Conformal Prediction using Conditional Histograms

Authors: Matteo Sesia, Yaniv Romano

NeurIPS 2021 | Conference PDF | Archive PDF | Plain Text | LLM Run Details

Reproducibility Variable Result LLM Response
Research Type Experimental Numerical experiments with simulated and real data demonstrate improved performance compared to state-of-the-art alternatives, including conformalized quantile regression and other distributional conformal prediction approaches.
Researcher Affiliation Academia Matteo Sesia Department of Data Sciences and Operations University of Southern California, USA sesia@marshall.usc.edu Yaniv Romano Departments of Electrical and Computer Engineering and of Computer Science Technion, Israel yromano@technion.ac.il
Pseudocode Yes Algorithm 1: CHR with split-conformal calibration
Open Source Code Yes A Python implementation of CHR is available online at https://github.com/msesia/chr, along with code to reproduce the following numerical experiments.
Open Datasets Yes We apply CHR to the following seven public-domain data sets also considered in [30]: physicochemical properties of protein tertiary structure (bio) [6], blog feedback (blog) [1], Facebook comment volume [2], variants one (fb1) and two (fb2), from the UCI Machine Learning Repository [15]; and medical expenditure panel survey number 19 (meps19) [3], number 20 (meps20) [4], and number 21 (meps21) [5], from [13].
Dataset Splits Yes For simplicity, we apply CHR and other benchmark methods by assigning equal numbers of samples to the training and calibration sets; this ensures all comparisons are fair, although different options may lead to even shorter intervals [32]. ... In each experiment, 2000 samples are used for training, 2000 for calibration, and the remaining ones for training.
Hardware Specification No The paper states: "M.S. thanks the center for Advanced Research Computing at the University of Southern California for providing computing resources.", but it does not specify any particular hardware (e.g., GPU/CPU models, memory, or cluster specifications) used for the experiments.
Software Dependencies No The paper mentions: "A Python implementation of CHR is available online at https://github.com/msesia/chr" and refers to "black-box quantile regression models" and "Bayesian additive regression trees", but it does not provide specific version numbers for Python or any of the libraries/frameworks used.
Experiment Setup Yes A Python implementation of CHR is available online at https://github.com/msesia/chr, along with code to reproduce the following numerical experiments.

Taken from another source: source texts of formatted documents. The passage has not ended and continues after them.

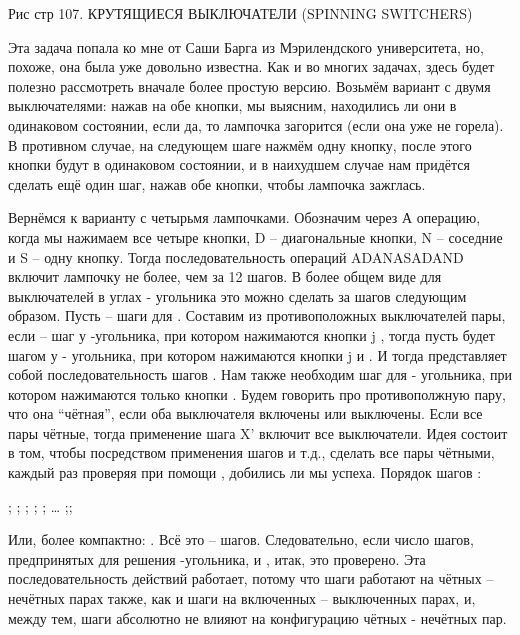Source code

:                                     Рис стр 107.
КРУТЯЩИЕСЯ ВЫКЛЮЧАТЕЛИ (SPINNING SWITCHERS)


  Эта задача попала ко мне от Саши Барга из Мэрилендского университета, но, похоже, она была уже довольно известна. Как и во многих задачах, здесь будет полезно рассмотреть вначале  более простую версию. Возьмём вариант с двумя выключателями: нажав на обе кнопки, мы выясним, находились ли они в одинаковом состоянии, если да, то лампочка загорится (если она уже не горела).
В противном случае, на следующем шаге нажмём одну кнопку, после этого кнопки будут в одинаковом состоянии, и в наихудшем случае нам придётся сделать ещё один шаг, нажав обе кнопки, чтобы лампочка зажглась.
  
  Вернёмся к варианту с четырьмя лампочками. Обозначим через А операцию, когда мы нажимаем все четыре кнопки, D -- диагональные кнопки, N -- соседние и 
S -- одну кнопку. Тогда последовательность операций ADANASADAND включит лампочку не более, чем за 12 шагов.
  В более общем виде для выключателей в углах - угольника это можно   сделать за шагов следующим образом. Пусть  -- шаги для . Составим из противоположных  выключателей  пары, если -- шаг у -угольника, при котором нажимаются кнопки j , тогда пусть будет шагом у - угольника, при котором нажимаются кнопки  j  и . И тогда  представляет собой последовательность шагов .
  Нам также необходим шаг  для - угольника, при котором нажимаются только кнопки .
  Будем говорить про противополжную пару, что она “чётная”, если оба выключателя включены или выключены. Если все пары чётные, тогда применение шага X’ включит все выключатели. Идея состоит в том, чтобы посредством применения  шагов и т.д.,  сделать все пары чётными, каждый раз проверяя при помощи , добились  ли мы успеха. Порядок шагов :
 
;  ; ; ;
; … ;; 


Или, более компактно: . Всё это --
шагов. Следовательно, если  число шагов, предпринятых для решения -угольника,  и
, итак, это проверено.
  Эта последовательность действий работает, потому что шаги работают на чётных -- нечётных  парах также, как и шаги на включенных -- выключенных парах, и, между тем, шаги абсолютно не влияют на конфигурацию чётных - нечётных пар.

This software divides the domain of Y into a desired number of bins with equal sizes, depending on the range of values observed in the training data; we use 100 bins for the synthetic data and 1000 for the real data. Then, we estimate the conditional histograms ˆπ using different black-box quantile regression models [27, 33], with a grid of quantiles ranging from 1% to 99%; see Supplementary Section S1.1. Our software also supports Bayesian additive regression trees [11] and could easily accommodate other alternatives. For simplicity, we apply CHR and other benchmark methods by assigning equal numbers of samples to the training and calibration sets; this ensures all comparisons are fair, although different options may lead to even shorter intervals [32]. ... In each experiment, 2000 samples are used for training, 2000 for calibration, and the remaining ones for training. All features are standardized to have zero mean and unit variance. The nominal coverage rate is 90%.